Super Bowl TV commercial checklist? 
Check, check.

But the sad reality is that the majority of national sporting events are the target of cybercrime. All those spectators, athletes and organizations gathered in one massive venue are using a variety of technologies that can all be hacked.featured

Fans of the 2008 Beijing and 2012 London Olympic Games and 2014 FIFA World Cup were victims of online scams, too, including phishing websites that sold fake tickets and stole credit card information; malicious emails that prompted for personal information; and fake apps.

In the United States, some major sporting events are now designated as National Special Security events, and the US Secret Service coordinates security with the support of local agencies and INTERPOL.

At the recent NG Security Summit in Austin, Texas, Cisco CSE Aaron Torres echoed the need for this type of coordinated security management. “The problem with security is being reactive,” said Torres. “Do we have proactive procedures [in place] to protect our environment?”

Super Bowl 50 certainly did.

Not far from the event’s 68,500 seat Levi Stadium, an elite team of cyber professionals analyzed and decoded data to assist security forces in detecting credible threats of violence and cybercrime. This is the seventh year McLean, Virginia-based Haystax Technology has provided security surveillance for the Super Bowl. Such high profile events are its brand focus; their corporate clients also include the NASCAR Indy 500, the Academy Awards and Grammy Awards.

Haystax Technology used a software for the Super Bowl called Cal COP to analyze multiple sources including communications and reports from weather, news, police and emergency channels, and camera, social media and traffic feeds. They then translated the data gathered into coded alerts.

All that security comes with a price tag.  The aforementioned 2012 London Olympics cost an estimated $18.2 billion US dollars, and of that, 9 percent or $1.6 billion dollars was spent on security.

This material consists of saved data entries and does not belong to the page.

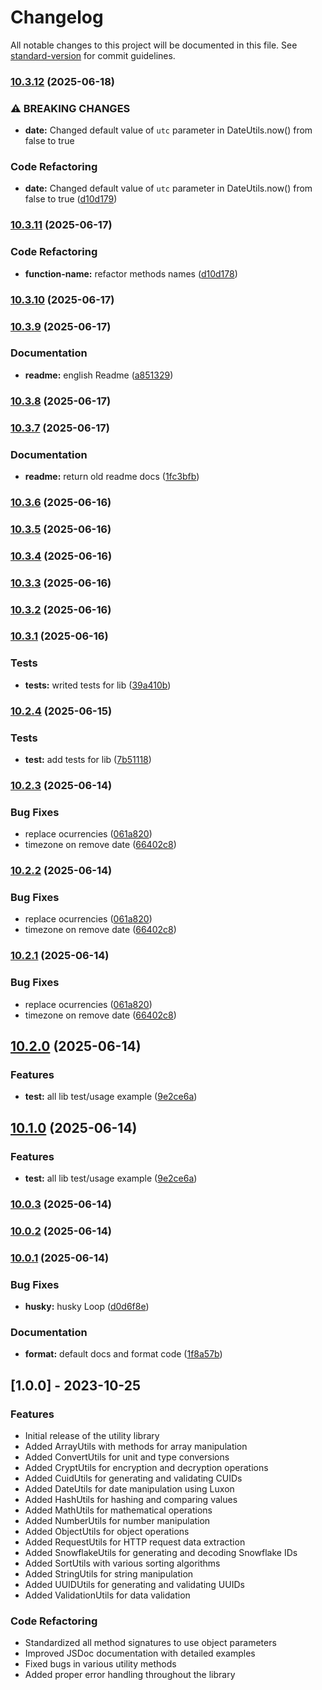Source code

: # Changelog

All notable changes to this project will be documented in this file. See [standard-version](https://github.com/conventional-changelog/standard-version) for commit guidelines.

### [10.3.12](https://github.com/brmorillo/util/compare/v10.3.11...v10.3.12) (2025-06-18)


### ⚠ BREAKING CHANGES

* **date:** Changed default value of `utc` parameter in DateUtils.now() from false to true

### Code Refactoring

* **date:** Changed default value of `utc` parameter in DateUtils.now() from false to true ([d10d179](https://github.com/brmorillo/util/commit/d10d17936b685f12a03f0beeb180542b1ac8e5df))

### [10.3.11](https://github.com/brmorillo/util/compare/v10.3.10...v10.3.11) (2025-06-17)


### Code Refactoring

* **function-name:** refactor methods names ([d10d178](https://github.com/brmorillo/util/commit/d10d17836b685f12a03f0beeb180542b1ac8e5de))

### [10.3.10](https://github.com/brmorillo/util/compare/v10.3.9...v10.3.10) (2025-06-17)

### [10.3.9](https://github.com/brmorillo/util/compare/v10.3.8...v10.3.9) (2025-06-17)


### Documentation

* **readme:** english Readme ([a851329](https://github.com/brmorillo/util/commit/a851329a48373ce5d1c3b3a65ca90822e1246d78))

### [10.3.8](https://github.com/brmorillo/util/compare/v10.3.7...v10.3.8) (2025-06-17)

### [10.3.7](https://github.com/brmorillo/util/compare/v10.3.6...v10.3.7) (2025-06-17)


### Documentation

* **readme:** return old readme docs ([1fc3bfb](https://github.com/brmorillo/util/commit/1fc3bfb165bef7dee9df00407408725e9e933944))

### [10.3.6](https://github.com/brmorillo/util/compare/v10.3.5...v10.3.6) (2025-06-16)

### [10.3.5](https://github.com/brmorillo/util/compare/v10.3.4...v10.3.5) (2025-06-16)

### [10.3.4](https://github.com/brmorillo/util/compare/v10.3.3...v10.3.4) (2025-06-16)

### [10.3.3](https://github.com/brmorillo/util/compare/v10.3.2...v10.3.3) (2025-06-16)

### [10.3.2](https://github.com/brmorillo/util/compare/v10.3.1...v10.3.2) (2025-06-16)

### [10.3.1](https://github.com/brmorillo/util/compare/v10.2.4...v10.3.1) (2025-06-16)


### Tests

* **tests:** writed tests for lib ([39a410b](https://github.com/brmorillo/util/commit/39a410b3bf47494ef1dea85c22fd9d8526d6e141))

### [10.2.4](https://github.com/brmorillo/util/compare/v10.2.3...v10.2.4) (2025-06-15)


### Tests

* **test:** add tests for lib ([7b51118](https://github.com/brmorillo/util/commit/7b5111811479e9edde05425cd1b0b2a5bee44814))

### [10.2.3](https://github.com/brmorillo/util/compare/v9.0.0...v10.2.3) (2025-06-14)


### Bug Fixes

* replace ocurrencies ([061a820](https://github.com/brmorillo/util/commit/061a820a3557f09b3ddd6277637467b6e1ba1091))
* timezone on remove date ([66402c8](https://github.com/brmorillo/util/commit/66402c86be9c77dbde24cc9a350ba7191ef69899))

### [10.2.2](https://github.com/brmorillo/util/compare/v9.0.0...v10.2.2) (2025-06-14)


### Bug Fixes

* replace ocurrencies ([061a820](https://github.com/brmorillo/util/commit/061a820a3557f09b3ddd6277637467b6e1ba1091))
* timezone on remove date ([66402c8](https://github.com/brmorillo/util/commit/66402c86be9c77dbde24cc9a350ba7191ef69899))

### [10.2.1](https://github.com/brmorillo/util/compare/v9.0.0...v10.2.1) (2025-06-14)


### Bug Fixes

* replace ocurrencies ([061a820](https://github.com/brmorillo/util/commit/061a820a3557f09b3ddd6277637467b6e1ba1091))
* timezone on remove date ([66402c8](https://github.com/brmorillo/util/commit/66402c86be9c77dbde24cc9a350ba7191ef69899))

## [10.2.0](https://github.com/brmorillo/util/compare/v10.0.3...v10.2.0) (2025-06-14)


### Features

* **test:** all lib test/usage example ([9e2ce6a](https://github.com/brmorillo/util/commit/9e2ce6a3a15d2c4cfaea3f024bff138a6c6a95f4))

## [10.1.0](https://github.com/brmorillo/util/compare/v10.0.3...v10.1.0) (2025-06-14)


### Features

* **test:** all lib test/usage example ([9e2ce6a](https://github.com/brmorillo/util/commit/9e2ce6a3a15d2c4cfaea3f024bff138a6c6a95f4))

### [10.0.3](https://github.com/brmorillo/util/compare/v10.0.2...v10.0.3) (2025-06-14)

### [10.0.2](https://github.com/brmorillo/util/compare/v10.0.1...v10.0.2) (2025-06-14)

### [10.0.1](https://github.com/brmorillo/util/compare/v10.0.0...v10.0.1) (2025-06-14)


### Bug Fixes

* **husky:** husky Loop ([d0d6f8e](https://github.com/brmorillo/util/commit/d0d6f8e873e259482c001716cf4cdcca684618f0))


### Documentation

* **format:** default docs and format code ([1f8a57b](https://github.com/brmorillo/util/commit/1f8a57b73fc1051af1a18de80b1b2a8e858047bc))

## [1.0.0] - 2023-10-25

### Features

- Initial release of the utility library
- Added ArrayUtils with methods for array manipulation
- Added ConvertUtils for unit and type conversions
- Added CryptUtils for encryption and decryption operations
- Added CuidUtils for generating and validating CUIDs
- Added DateUtils for date manipulation using Luxon
- Added HashUtils for hashing and comparing values
- Added MathUtils for mathematical operations
- Added NumberUtils for number manipulation
- Added ObjectUtils for object operations
- Added RequestUtils for HTTP request data extraction
- Added SnowflakeUtils for generating and decoding Snowflake IDs
- Added SortUtils with various sorting algorithms
- Added StringUtils for string manipulation
- Added UUIDUtils for generating and validating UUIDs
- Added ValidationUtils for data validation

### Code Refactoring

- Standardized all method signatures to use object parameters
- Improved JSDoc documentation with detailed examples
- Fixed bugs in various utility methods
- Added proper error handling throughout the library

The Metropolitan Police Service’s Police Central E-Crime Unit established two units to handle cybercrime, and conducted IT system testing and simulations at 36 different venues with IT partner Atos Origin.

And to assure that all participating service and volunteer organizations knew how to respond in an emergency, the National Policing Improvement Agency conducted online safety and security training.

Sports metaphors are overused, but they seem appropriate when government and private agencies work together to fight cybercrime.

“If you do not have a collective mentality of security in your organization, you will run into issues,” said Deboral Feyerick, CNN National Coorespondent, during a live interview at the recent NG Security Summit.  “Security is a team sport.”